At the beginning of 2013, Basilea received orphan drug status in the USA for the antifungal drug Isavuconazole for the treatment of invasive fungal infections, which at the time, analysts estimated to be worth up to CHF 150 million per year. Isavuconazole was developed in phase III in conjunction with pharmaceutical company Astellas Pharma. In March 2015, Isavuconazole was approved in the US, followed by the entire EU in October of the same year. In the following years, the drug was also approved in Japan, several Eurasian countries, Australia and China.

In October 2013, Basilea received marketing authorisation in twelve European countries, including Germany, for the distribution of the broad-spectrum antibiotic Ceftobiprole for the treatment of bacterial lung infections; in the following two years, the drug was gradually approved in other European countries and non-EU countries. Ceftobiprole has been approved in 32 countries and has been marketed in 21 countries since the end of 2023.
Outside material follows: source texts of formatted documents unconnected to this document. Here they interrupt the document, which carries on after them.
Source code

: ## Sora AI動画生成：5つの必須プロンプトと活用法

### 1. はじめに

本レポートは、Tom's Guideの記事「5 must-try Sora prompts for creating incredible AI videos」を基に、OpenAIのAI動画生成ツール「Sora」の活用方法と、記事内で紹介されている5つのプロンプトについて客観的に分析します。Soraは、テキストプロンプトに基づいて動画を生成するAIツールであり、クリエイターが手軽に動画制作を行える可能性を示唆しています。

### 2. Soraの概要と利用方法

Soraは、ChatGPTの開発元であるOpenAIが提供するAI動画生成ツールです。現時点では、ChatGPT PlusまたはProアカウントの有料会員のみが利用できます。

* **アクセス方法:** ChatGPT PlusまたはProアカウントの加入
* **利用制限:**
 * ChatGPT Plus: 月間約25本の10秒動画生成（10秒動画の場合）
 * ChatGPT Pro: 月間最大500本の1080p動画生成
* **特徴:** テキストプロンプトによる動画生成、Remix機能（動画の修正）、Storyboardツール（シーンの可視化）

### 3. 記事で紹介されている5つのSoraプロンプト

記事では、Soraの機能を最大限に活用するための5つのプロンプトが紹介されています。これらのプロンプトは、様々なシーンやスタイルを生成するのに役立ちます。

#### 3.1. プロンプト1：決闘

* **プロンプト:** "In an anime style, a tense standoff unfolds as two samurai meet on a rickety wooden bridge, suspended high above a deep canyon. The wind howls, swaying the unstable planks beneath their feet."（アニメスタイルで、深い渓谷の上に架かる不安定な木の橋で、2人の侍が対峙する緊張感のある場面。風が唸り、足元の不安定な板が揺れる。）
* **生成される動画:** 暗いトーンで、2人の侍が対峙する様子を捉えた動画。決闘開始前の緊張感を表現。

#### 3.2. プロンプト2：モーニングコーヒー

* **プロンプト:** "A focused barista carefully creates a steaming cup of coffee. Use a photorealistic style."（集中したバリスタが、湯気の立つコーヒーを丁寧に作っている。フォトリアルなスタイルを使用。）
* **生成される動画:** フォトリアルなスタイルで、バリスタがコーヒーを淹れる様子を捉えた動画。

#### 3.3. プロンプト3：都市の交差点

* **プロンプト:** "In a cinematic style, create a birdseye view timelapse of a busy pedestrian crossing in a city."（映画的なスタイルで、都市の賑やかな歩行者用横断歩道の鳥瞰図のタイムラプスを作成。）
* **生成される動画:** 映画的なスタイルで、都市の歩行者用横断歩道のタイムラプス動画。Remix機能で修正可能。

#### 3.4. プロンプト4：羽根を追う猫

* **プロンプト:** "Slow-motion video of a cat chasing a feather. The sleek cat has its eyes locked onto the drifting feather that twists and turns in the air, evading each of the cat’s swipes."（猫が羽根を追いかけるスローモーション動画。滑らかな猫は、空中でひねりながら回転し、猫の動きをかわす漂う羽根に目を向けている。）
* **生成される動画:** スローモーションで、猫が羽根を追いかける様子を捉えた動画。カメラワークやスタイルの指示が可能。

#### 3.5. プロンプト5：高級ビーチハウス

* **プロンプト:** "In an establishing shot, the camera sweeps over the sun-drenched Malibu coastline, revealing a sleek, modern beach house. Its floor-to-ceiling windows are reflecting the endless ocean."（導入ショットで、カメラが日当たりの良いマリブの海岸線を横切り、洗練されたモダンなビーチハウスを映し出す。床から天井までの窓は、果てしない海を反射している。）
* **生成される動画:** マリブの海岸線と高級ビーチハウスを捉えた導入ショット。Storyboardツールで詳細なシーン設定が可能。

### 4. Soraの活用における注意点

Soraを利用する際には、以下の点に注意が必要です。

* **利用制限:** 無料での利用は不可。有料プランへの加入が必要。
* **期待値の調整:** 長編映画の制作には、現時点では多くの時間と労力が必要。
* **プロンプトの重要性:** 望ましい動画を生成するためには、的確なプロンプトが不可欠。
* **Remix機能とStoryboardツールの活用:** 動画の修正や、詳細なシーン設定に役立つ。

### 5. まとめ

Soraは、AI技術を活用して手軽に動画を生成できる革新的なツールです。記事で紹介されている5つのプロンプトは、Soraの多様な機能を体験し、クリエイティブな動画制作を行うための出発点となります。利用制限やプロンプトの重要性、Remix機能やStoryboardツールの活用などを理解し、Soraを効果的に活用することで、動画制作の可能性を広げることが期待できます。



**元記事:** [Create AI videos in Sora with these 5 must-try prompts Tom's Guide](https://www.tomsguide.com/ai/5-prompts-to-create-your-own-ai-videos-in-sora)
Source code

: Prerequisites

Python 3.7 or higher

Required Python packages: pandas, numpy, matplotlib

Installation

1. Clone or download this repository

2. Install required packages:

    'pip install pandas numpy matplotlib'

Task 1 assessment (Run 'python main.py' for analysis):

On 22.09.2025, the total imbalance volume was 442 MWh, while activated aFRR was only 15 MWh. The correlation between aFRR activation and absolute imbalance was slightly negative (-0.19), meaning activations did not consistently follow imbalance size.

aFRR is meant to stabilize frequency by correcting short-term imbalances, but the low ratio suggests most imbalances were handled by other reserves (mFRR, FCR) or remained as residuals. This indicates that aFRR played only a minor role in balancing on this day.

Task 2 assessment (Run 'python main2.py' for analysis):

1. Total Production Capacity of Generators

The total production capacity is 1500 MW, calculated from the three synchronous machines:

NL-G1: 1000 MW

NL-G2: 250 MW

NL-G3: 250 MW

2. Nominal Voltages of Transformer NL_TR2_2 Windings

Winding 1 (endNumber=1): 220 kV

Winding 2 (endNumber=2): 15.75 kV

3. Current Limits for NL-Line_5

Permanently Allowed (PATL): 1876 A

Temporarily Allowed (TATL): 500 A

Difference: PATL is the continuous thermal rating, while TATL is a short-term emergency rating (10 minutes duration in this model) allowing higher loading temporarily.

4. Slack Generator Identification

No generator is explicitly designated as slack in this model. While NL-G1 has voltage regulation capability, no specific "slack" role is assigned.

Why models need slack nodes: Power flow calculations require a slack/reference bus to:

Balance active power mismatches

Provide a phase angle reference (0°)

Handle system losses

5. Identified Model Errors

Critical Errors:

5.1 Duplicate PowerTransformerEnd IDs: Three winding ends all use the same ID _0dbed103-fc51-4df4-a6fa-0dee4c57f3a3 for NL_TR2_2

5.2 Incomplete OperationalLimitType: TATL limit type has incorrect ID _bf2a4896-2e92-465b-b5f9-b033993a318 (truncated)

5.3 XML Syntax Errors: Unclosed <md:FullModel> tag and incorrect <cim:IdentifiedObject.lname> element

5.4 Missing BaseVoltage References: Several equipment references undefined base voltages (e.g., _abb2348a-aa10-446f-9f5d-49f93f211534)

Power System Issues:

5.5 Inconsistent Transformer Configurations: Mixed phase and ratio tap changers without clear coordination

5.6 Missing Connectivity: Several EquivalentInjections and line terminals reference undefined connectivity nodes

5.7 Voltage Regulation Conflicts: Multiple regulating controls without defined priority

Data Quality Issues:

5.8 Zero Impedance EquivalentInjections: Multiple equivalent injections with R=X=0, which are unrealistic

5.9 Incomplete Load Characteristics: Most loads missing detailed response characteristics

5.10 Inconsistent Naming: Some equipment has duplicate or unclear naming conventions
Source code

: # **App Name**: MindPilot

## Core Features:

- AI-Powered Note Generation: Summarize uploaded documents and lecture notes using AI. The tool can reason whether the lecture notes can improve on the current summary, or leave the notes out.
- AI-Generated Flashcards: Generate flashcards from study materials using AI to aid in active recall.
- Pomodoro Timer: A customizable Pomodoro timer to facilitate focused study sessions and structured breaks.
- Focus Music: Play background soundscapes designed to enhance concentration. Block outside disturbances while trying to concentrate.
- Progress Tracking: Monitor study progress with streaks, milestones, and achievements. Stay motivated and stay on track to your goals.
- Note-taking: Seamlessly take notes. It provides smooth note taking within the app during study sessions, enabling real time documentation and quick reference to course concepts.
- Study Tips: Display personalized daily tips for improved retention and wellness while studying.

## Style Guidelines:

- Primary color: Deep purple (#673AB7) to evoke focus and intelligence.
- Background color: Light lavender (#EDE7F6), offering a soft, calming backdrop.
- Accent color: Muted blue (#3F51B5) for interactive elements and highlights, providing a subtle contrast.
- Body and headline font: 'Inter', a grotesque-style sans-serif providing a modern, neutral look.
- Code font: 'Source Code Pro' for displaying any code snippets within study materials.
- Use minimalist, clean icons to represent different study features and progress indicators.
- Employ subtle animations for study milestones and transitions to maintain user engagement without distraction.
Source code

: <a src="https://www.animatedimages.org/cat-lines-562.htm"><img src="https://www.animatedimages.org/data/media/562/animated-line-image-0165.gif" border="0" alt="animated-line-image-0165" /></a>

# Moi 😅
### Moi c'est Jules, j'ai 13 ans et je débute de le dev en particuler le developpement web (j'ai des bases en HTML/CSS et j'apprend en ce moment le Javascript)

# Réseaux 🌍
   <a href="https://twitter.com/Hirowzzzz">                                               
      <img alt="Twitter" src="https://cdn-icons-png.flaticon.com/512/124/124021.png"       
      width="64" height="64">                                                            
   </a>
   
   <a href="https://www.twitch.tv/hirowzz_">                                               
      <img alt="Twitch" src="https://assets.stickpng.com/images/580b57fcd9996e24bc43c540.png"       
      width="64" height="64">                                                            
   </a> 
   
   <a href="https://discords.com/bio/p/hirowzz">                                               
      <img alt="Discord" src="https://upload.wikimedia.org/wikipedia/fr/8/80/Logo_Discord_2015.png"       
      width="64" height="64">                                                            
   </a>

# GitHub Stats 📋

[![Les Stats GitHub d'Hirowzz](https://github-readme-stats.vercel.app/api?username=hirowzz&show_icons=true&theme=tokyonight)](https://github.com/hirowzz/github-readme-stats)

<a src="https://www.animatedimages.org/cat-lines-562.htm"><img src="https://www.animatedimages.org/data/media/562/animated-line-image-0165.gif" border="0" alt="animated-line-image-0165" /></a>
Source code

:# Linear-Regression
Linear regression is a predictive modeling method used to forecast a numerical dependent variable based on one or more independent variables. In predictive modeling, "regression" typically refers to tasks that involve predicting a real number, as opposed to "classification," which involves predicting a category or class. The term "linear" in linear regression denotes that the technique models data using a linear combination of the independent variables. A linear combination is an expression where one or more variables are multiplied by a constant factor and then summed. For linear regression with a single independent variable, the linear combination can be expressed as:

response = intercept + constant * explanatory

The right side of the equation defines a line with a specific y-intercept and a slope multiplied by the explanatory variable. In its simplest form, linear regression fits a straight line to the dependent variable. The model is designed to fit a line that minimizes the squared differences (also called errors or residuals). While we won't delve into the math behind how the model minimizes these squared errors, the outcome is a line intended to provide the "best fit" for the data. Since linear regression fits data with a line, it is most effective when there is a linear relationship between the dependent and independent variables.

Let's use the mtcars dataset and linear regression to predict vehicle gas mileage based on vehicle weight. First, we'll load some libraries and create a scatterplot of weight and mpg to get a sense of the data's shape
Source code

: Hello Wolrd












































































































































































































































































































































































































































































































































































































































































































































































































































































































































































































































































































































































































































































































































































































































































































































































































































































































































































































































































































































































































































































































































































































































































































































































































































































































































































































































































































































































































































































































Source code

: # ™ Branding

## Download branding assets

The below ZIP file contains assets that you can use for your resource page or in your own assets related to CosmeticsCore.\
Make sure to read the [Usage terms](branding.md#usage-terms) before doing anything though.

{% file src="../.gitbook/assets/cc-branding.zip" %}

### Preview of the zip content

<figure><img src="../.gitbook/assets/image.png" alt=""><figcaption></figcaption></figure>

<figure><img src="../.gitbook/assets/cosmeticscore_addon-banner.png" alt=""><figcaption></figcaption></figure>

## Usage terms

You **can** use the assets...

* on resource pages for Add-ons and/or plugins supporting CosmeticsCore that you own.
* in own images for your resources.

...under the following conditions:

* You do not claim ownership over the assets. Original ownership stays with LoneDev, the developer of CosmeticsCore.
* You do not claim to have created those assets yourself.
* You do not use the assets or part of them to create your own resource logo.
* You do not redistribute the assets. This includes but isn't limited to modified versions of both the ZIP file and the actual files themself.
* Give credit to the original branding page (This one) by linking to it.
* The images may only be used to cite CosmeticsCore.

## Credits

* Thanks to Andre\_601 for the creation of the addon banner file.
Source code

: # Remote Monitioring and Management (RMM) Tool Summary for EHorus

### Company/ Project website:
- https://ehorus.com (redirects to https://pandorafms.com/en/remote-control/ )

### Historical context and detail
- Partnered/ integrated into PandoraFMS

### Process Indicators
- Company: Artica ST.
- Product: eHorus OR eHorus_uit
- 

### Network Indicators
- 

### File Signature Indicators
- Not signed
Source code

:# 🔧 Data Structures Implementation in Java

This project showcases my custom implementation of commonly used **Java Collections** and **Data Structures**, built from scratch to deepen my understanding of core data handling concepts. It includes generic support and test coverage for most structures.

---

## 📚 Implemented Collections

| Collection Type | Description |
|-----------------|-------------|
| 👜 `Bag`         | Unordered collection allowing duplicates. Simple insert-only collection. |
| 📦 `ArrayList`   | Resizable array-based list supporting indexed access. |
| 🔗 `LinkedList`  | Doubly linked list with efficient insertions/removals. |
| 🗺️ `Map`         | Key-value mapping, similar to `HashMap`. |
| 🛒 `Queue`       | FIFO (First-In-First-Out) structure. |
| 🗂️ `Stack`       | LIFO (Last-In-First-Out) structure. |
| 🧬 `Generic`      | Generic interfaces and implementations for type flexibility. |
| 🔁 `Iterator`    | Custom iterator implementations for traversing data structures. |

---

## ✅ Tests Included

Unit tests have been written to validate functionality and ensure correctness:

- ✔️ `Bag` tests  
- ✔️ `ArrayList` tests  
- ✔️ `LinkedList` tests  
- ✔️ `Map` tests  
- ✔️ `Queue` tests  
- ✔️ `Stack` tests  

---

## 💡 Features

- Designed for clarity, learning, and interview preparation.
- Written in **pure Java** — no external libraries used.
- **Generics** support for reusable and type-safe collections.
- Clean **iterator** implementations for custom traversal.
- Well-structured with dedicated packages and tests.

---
In 2020, Basilea sold the group headquarters in Basel to the pension fund of the Swiss bank UBS by way of a sale-leaseback and moved to its new headquarters in Allschwil in mid-2022. The gross proceeds from the sale amounted to around CHF 19 million before fees and transaction costs. In 2021, Basilea Pharmaceutica China Ltd. was sold to the US company PHT International. Basilea was previously active in oncological research, but withdrew from it at the beginning of 2022 and has since been focusing purely on anti-infectives. In 2023, Basilea acquired the rights to the antifungal drug Fosmanogepix from Pfizer.

By the end of 2023, Isavuconazole was commercialised in more than 70 countries, including the United States, most EU countries, China and Japan. Isavuconazole's total global sales in the twelve-month period between October 2022 and September 2023 amounted to CHF 406 million. This corresponds to growth of 22 per cent compared to the previous year.

In early April 2024, the US Food and Drug Administration (FDA) approved Ceftobiprole for the treatment of adults with Staphylococcus aureus bloodstream infections (bacteremia) and for adult patients with right-sided infective endocarditis. In addition, the FDA approved Ceftobiprole for the treatment of acute bacterial skin and skin structure infections in adult patients and in adult and pediatric patients aged three months to less than 18 years with community-acquired bacterial pneumonia (CAPB).

== Corporate structure ==
In the financial year 2023, Basilea Pharmaceutica AG, Allschwil generated company sales of CHF 157.6 million and employed 147 people. Since the 2022 financial year, Basilea has consistently been generating operating and net profits.

In addition to its headquarters in Allschwil, Switzerland, Basilea is represented by subsidiaries in the UK and Germany.

Basilea cooperates with licence and distribution partners in over 100 countries.

== Products ==
The company's research and development activities are focused on drugs for the treatment of severe, resistant bacterial infections and life-threatening, invasive fungal diseases.

Basilea's products are aimed at diseases that have so far been insufficiently treatable. The company markets the following products exclusively through licence and distribution partners:

Ceftobiprole (trade name Zevtera/Mabelio) is a broad-spectrum antibiotic administered intravenously for community-acquired pneumonia (CAP) and hospital-acquired pneumonia (HAP) in adults. It has an active effect against the bacterium Staphylococcus aureus (MRSA), including methicillin-resistant strains, and against penicillin-resistant Streptococcus pneumoniae (PRSP) bacteria, as well as against gram-negative pathogens such as Enterobacteriaceae.

Isavuconazole (trade name Cresemba) is an intravenous and oral antifungal agent for the treatment of patients with invasive aspergillosis and invasive mucormycosis.

While Astellas is responsible for the commercialisation of Cresemba in the USA, the pharmaceutical group Pfizer covers the commercialisation in most of Europe and also distributes Cresemba in China and the Asia–Pacific (APAC) area. Basilea's distribution partner in the MENA region is Hikma Pharmaceuticals LLC; Knight Therapeutics Inc. commercialises the antifungal Cresemba in South America.